Goal of the exercise – The lines from the start of the data through the line containing "### Basic requirements" are to be reproduced exactly, both ends included.

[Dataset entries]
::::

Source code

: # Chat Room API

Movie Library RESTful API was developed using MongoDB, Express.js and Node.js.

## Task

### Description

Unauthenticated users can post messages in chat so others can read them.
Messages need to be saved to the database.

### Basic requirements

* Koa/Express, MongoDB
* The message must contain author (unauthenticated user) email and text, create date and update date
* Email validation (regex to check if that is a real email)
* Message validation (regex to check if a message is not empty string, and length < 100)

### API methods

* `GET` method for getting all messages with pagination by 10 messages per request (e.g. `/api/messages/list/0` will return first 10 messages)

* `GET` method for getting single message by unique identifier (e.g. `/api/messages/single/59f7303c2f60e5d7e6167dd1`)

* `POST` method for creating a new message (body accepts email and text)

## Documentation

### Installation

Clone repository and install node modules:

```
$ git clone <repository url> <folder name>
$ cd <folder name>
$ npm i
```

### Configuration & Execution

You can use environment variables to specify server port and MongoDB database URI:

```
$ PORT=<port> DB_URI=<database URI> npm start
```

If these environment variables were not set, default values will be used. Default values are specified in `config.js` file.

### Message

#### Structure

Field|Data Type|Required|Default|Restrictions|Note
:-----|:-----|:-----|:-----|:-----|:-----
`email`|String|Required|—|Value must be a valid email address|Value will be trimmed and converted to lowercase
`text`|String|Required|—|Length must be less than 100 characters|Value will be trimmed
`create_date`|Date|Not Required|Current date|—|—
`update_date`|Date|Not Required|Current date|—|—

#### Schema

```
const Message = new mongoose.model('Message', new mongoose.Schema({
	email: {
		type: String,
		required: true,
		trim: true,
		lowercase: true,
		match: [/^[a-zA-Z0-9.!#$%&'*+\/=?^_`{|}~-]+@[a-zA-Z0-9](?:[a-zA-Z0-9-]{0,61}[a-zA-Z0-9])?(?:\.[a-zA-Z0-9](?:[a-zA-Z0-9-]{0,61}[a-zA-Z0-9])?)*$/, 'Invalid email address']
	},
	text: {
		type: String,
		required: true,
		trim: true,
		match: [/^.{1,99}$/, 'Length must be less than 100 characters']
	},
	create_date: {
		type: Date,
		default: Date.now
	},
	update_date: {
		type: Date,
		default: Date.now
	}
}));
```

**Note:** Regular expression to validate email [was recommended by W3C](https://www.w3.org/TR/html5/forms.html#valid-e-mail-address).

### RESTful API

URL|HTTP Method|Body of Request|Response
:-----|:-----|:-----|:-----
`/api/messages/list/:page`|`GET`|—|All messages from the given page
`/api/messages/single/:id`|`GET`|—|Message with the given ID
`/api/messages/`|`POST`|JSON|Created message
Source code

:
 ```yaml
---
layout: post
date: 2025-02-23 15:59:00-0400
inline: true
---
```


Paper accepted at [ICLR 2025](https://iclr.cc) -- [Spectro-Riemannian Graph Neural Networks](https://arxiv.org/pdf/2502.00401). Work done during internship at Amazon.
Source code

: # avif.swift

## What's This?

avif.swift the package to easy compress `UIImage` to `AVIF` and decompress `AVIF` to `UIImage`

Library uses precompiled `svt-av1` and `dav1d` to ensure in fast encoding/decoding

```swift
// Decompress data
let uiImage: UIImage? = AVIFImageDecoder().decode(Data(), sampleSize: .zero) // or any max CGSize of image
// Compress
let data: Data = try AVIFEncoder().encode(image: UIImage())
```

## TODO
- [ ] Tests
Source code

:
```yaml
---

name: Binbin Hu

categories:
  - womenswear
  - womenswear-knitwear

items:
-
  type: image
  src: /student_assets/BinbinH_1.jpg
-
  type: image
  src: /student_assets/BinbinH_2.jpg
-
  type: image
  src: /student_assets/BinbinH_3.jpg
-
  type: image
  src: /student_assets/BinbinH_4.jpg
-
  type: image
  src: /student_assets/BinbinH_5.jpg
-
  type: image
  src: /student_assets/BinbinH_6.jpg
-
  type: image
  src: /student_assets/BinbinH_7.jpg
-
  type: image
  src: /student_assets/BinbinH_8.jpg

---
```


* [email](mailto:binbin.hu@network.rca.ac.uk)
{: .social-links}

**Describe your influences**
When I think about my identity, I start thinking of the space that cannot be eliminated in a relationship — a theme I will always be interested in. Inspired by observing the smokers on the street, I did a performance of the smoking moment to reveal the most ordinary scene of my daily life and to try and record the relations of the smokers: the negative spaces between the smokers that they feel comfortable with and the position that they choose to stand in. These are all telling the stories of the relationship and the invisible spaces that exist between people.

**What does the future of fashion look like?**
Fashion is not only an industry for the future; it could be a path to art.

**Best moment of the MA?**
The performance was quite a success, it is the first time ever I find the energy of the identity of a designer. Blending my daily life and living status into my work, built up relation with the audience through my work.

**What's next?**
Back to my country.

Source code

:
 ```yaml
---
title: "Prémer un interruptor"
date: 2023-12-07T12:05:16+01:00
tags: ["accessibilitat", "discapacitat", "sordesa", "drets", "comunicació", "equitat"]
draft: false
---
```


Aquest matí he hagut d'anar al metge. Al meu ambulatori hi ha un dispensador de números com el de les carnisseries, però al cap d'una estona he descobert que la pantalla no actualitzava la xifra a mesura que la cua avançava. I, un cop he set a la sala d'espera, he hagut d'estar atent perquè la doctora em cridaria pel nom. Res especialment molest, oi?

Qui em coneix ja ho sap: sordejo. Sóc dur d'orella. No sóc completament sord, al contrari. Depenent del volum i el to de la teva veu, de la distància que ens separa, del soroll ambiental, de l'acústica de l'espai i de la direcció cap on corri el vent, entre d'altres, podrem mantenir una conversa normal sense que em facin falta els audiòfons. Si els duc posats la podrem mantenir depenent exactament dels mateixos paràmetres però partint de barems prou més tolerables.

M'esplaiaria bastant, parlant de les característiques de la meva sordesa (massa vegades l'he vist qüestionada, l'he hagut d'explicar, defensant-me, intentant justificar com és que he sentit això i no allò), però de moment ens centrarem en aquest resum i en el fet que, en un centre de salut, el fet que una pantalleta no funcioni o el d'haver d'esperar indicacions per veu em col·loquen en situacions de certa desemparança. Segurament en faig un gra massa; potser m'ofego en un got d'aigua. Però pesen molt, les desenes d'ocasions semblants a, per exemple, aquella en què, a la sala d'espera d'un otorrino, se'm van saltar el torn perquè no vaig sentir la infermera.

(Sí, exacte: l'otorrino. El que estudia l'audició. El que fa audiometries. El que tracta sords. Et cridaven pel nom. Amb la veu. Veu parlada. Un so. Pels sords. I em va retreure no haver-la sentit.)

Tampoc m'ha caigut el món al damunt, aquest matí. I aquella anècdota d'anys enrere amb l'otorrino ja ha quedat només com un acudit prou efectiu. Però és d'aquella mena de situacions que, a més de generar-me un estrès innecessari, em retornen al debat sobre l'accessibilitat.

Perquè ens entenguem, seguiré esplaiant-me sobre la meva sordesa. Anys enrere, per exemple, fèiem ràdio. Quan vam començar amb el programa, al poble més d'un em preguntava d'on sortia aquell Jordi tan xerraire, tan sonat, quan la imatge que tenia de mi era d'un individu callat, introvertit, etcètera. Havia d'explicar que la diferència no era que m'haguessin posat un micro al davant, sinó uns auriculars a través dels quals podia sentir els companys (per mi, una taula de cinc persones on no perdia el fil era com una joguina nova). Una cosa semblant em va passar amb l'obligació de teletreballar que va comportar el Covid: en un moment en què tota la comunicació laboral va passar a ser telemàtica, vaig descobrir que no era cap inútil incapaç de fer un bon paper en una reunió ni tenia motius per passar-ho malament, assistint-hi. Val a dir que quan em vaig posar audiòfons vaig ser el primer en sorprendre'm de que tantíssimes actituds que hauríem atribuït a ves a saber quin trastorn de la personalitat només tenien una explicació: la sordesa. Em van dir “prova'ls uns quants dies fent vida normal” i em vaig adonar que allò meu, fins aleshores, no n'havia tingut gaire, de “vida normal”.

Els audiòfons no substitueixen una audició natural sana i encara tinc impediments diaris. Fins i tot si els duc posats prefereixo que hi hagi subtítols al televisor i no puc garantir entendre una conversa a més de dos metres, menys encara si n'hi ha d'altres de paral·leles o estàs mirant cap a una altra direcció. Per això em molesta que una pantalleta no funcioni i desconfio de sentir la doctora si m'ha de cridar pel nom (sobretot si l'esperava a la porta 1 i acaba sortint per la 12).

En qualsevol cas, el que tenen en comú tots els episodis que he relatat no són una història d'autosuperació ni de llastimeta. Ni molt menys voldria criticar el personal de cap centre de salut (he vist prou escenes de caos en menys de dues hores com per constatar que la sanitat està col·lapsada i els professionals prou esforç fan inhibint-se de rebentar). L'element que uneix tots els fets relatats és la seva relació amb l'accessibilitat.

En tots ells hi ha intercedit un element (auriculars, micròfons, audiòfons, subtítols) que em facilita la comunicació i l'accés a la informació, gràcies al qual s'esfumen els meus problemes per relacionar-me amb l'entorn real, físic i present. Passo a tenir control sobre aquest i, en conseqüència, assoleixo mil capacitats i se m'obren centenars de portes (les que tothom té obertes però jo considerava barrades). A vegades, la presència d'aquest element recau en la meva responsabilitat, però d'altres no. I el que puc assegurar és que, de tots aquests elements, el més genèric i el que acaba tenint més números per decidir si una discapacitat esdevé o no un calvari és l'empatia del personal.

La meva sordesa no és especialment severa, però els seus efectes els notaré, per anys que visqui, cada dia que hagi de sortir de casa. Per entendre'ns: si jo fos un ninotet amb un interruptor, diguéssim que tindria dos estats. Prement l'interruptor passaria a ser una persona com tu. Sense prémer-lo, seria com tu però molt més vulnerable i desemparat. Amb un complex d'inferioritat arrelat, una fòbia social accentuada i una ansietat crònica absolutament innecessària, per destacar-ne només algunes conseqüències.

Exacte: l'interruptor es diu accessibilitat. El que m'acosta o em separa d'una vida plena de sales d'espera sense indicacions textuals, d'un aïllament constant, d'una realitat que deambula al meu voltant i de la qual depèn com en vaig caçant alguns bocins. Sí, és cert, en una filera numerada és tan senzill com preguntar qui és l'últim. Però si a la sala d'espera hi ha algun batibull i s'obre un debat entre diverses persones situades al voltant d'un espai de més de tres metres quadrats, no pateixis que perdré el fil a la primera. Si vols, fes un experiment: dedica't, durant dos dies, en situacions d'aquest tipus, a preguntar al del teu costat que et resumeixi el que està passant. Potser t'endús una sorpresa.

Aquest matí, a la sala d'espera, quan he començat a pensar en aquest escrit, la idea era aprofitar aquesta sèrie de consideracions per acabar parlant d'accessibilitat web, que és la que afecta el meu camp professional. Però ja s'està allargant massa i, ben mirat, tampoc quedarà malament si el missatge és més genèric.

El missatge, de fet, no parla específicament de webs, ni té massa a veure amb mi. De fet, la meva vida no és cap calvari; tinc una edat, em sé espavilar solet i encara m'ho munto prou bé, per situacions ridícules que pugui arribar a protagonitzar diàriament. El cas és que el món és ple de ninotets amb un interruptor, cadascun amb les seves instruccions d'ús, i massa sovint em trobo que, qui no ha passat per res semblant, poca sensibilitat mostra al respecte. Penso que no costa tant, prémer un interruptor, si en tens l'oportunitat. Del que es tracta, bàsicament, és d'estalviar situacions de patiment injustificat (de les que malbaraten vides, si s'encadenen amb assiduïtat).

::::

Answer –
Source code

: # Chat Room API

Movie Library RESTful API was developed using MongoDB, Express.js and Node.js.

## Task

### Description

Unauthenticated users can post messages in chat so others can read them.
Messages need to be saved to the database.

### Basic requirements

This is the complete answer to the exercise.